On est en train de réviser le règlement intérieur de notre statut et notarié à la faveur de tous les transporteurs guinéens. Cette structure n’appartient ni pour une personne ni pour une famille. C’est pour tous les transporteurs routiers de Guinée.
Comment travaillez-vous avec le ministère des transports ?
En principe, l’Union Nationale des Transporteurs Routiers de Guinée doit avoir un bureau au niveau du ministère des transports qui nous représente à la Direction Nationale des Transports (DNT). Si vous voyez que le transport routier n’a pas été respecté en Guinée, c’est la faute du gouvernement. Quand il y a un contrat de transport, ils donnent des personnes qui n’ont même pas de véhicules, et qui ne sont pas des transporteurs aussi. Pire, qui ne sont pas même pas des Guinéens. C’est à ceux-là que le gouvernement donne le contrat pour la sous-traitante.
On a trois problèmes principaux dans le secteur du transport guinéen. Le premier problème, ce sont les routes, le deuxième problème, quand on donne la Guinée 50 bus, on doit remettre çà à l’Union Nationale des Transporteurs Routiers de Guinée(UNTRG) en collaboration avec le ministère des transports qui doit s’organiser pour la gestion. Le gouvernement a géré plusieurs fois et le résultat est toujours négatif. Donc, nous demandons à l’Etat de nous essayer aussi, puisse que dans notre rang, tu peux voir une personne qui a plus de 50 camions et il gère ça sans tomber en faillite. Troisième problème, le gouvernement guinéen ne doit pas se déplacer aller négocier pour des véhicules à l’extérieur sans associer la fédération patronale des transports de l’union nationale. C’est nous qui utilisons ces véhicules. C’est nous qui savons les meilleures qualités.
Quelle est la solution que vous envisagez pour la bonne marche du secteur de transports en Guinée ?

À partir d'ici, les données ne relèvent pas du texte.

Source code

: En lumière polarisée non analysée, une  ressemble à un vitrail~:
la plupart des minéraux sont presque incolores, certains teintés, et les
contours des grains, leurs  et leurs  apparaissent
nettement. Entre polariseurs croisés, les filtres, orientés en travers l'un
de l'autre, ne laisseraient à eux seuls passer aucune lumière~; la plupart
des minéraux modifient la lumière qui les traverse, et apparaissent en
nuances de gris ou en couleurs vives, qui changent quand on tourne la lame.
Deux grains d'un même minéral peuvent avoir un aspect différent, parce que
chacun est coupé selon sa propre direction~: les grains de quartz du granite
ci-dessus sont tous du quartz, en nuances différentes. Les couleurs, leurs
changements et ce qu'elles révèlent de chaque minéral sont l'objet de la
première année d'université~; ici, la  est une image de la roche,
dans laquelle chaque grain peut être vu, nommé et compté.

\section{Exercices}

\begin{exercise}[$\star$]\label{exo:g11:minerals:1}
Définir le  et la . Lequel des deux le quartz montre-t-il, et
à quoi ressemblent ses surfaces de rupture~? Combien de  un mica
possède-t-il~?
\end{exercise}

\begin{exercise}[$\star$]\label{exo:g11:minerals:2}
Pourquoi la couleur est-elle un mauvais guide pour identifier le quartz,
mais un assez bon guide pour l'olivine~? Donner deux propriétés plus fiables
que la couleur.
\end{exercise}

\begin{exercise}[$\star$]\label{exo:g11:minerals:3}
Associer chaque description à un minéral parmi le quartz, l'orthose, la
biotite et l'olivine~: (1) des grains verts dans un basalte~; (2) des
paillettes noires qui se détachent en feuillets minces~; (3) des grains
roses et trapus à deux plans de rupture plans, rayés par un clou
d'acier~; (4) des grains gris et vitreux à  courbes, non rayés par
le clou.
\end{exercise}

Pour la bonne marche du secteur de transport dans notre pays, nous demandons à tous les transporteurs d’adhérer à une structure syndicale, prendre leur carte de membres et surtout de payer leur cotisation. Parce que ce sont les cotisations qui font fonctionner une structure syndicale.
Quelle analyse faites-vous de la situation politique dans notre pays ?
Nous, la politique ne nous intéresse pas. Mais, ce que je vais dire aux politiciens, c’est d’accepter les résultats sortis des urnes. Je leur demande aussi de prôner la paix et quiétude sociale. La guerre n’arrange rien, sans la paix pas de développement.